In the reaction between sodium iodide (NaI) and lead(II) nitrate (Pb(NO₃)₂, which produces lead(II) iodide precipitation and sodium nitrate aqueous solution, what is the balanced chemical equation?

A. 2 NaI(aq) + Pb(NO₃)₂(aq) → 2 NaNO₃(aq) + PbI₂(s)
B. NaI(aq) + Pb(NO₃)₂(aq) → NaNO₃(aq) + PbI₂(s)
C. 3 NaI(aq) + 2 Pb(NO₃)₂(aq) → 2 NaNO₃(aq) + PbI₂(s)
D. 2 NaI(aq) + Pb(NO₃)₂(aq) → NaNO₃(aq) + PbI₂(s)

Answer 1

The balanced chemical equation for the reaction between sodium iodide and lead(II) nitrate is 2 NaI(aq) + Pb(NO₃)₂(aq) → 2 NaNO₃(aq) + PbI₂(s), which is a double displacement reaction resulting in lead(II) iodide precipitation.

Step-by-step explanation:

The balanced chemical equation for the reaction between sodium iodide (NaI) and lead(II) nitrate (Pb(NO₃)₂) that produces lead(II) iodide precipitation and a sodium nitrate aqueous solution is represented as:

2 NaI(aq) + Pb(NO₃)₂(aq) → 2 NaNO₃(aq) + PbI₂(s)

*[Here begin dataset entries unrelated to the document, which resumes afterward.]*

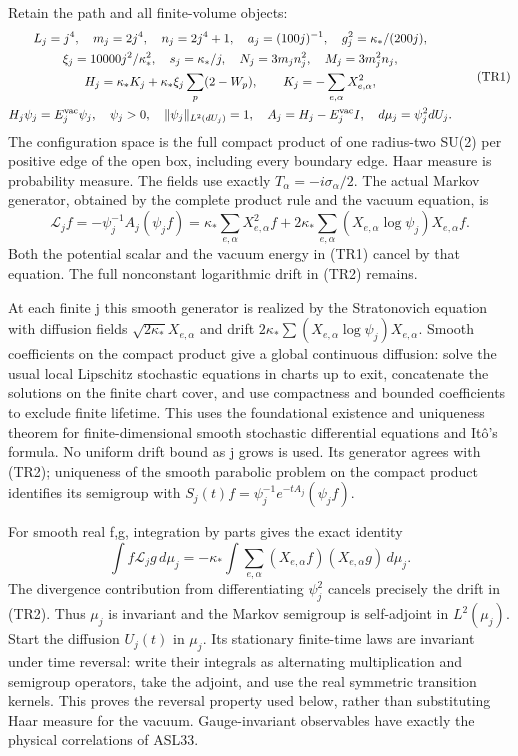 \documentclass[11pt]{article}
\begin{document}
Retain the path and all finite-volume objects:
\[
\begin{gathered}
 L_j=j^4,\quad m_j=2j^4,\quad n_j=2j^4+1,\quad
 a_j=(100j)^{-1},\quad g_j^2=\kappa_*/(200j),\\
 \xi_j=10000j^2/\kappa_*^2,\quad s_j=\kappa_*/j,\quad
 N_j=3m_jn_j^2,\quad M_j=3m_j^2n_j,\\
 H_j=\kappa_*K_j+\kappa_*\xi_j\sum_p(2-W_p),\qquad
 K_j=-\sum_{e,\alpha}X_{e,\alpha}^2,\\
 H_j\psi_j=E_j^{\rm vac}\psi_j,\quad \psi_j>0,\quad
 \|\psi_j\|_{L^2(dU_j)}=1,\quad A_j=H_j-E_j^{\rm vac}I,
 \quad d\mu_j=\psi_j^2dU_j.
\end{gathered}\tag{TR1}
\]
The configuration space is the full compact product of one radius-two SU(2) per positive edge of the open box, including every boundary edge. Haar measure is probability measure. The fields use exactly \(T_\alpha=-i\sigma_\alpha/2\). The actual Markov generator, obtained by the complete product rule and the vacuum equation, is
\[
 \mathcal L_j f=-\psi_j^{-1}A_j(\psi_j f)
 =\kappa_*\sum_{e,\alpha}X_{e,\alpha}^2f
   +2\kappa_*\sum_{e,\alpha}(X_{e,\alpha}\log\psi_j)X_{e,\alpha}f.
 \tag{TR2}
\]
Both the potential scalar and the vacuum energy in (TR1) cancel by that equation. The full nonconstant logarithmic drift in (TR2) remains.

At each finite j this smooth generator is realized by the Stratonovich equation with diffusion fields \(\sqrt{2\kappa_*}X_{e,\alpha}\) and drift \(2\kappa_*\sum(X_{e,\alpha}\log\psi_j)X_{e,\alpha}\). Smooth coefficients on the compact product give a global continuous diffusion: solve the usual local Lipschitz stochastic equations in charts up to exit, concatenate the solutions on the finite chart cover, and use compactness and bounded coefficients to exclude finite lifetime. This uses the foundational existence and uniqueness theorem for finite-dimensional smooth stochastic differential equations and Itô's formula. No uniform drift bound as j grows is used. Its generator agrees with (TR2); uniqueness of the smooth parabolic problem on the compact product identifies its semigroup with \(S_j(t)f=\psi_j^{-1}e^{-tA_j}(\psi_jf)\).

For smooth real f,g, integration by parts gives the exact identity
\[
 \int f\mathcal L_jg\,d\mu_j
 =-\kappa_*\int\sum_{e,\alpha}(X_{e,\alpha}f)(X_{e,\alpha}g)\,d\mu_j.
 \tag{TR3}
\]
The divergence contribution from differentiating \(\psi_j^2\) cancels precisely the drift in (TR2). Thus \(\mu_j\) is invariant and the Markov semigroup is self-adjoint in \(L^2(\mu_j)\). Start the diffusion \(U_j(t)\) in \(\mu_j\). Its stationary finite-time laws are invariant under time reversal: write their integrals as alternating multiplication and semigroup operators, take the adjoint, and use the real symmetric transition kernels. This proves the reversal property used below, rather than substituting Haar measure for the vacuum. Gauge-invariant observables have exactly the physical correlations of ASL33.
\end{document}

This reaction is a precipitation reaction where lead(II) iodide forms as a solid precipitate, and is confirmed by the given source as well. It follows the pattern of a double displacement or metathesis reaction, where the anions and cations of two different compounds exchange places and form two new compounds, one of which is usually a precipitate.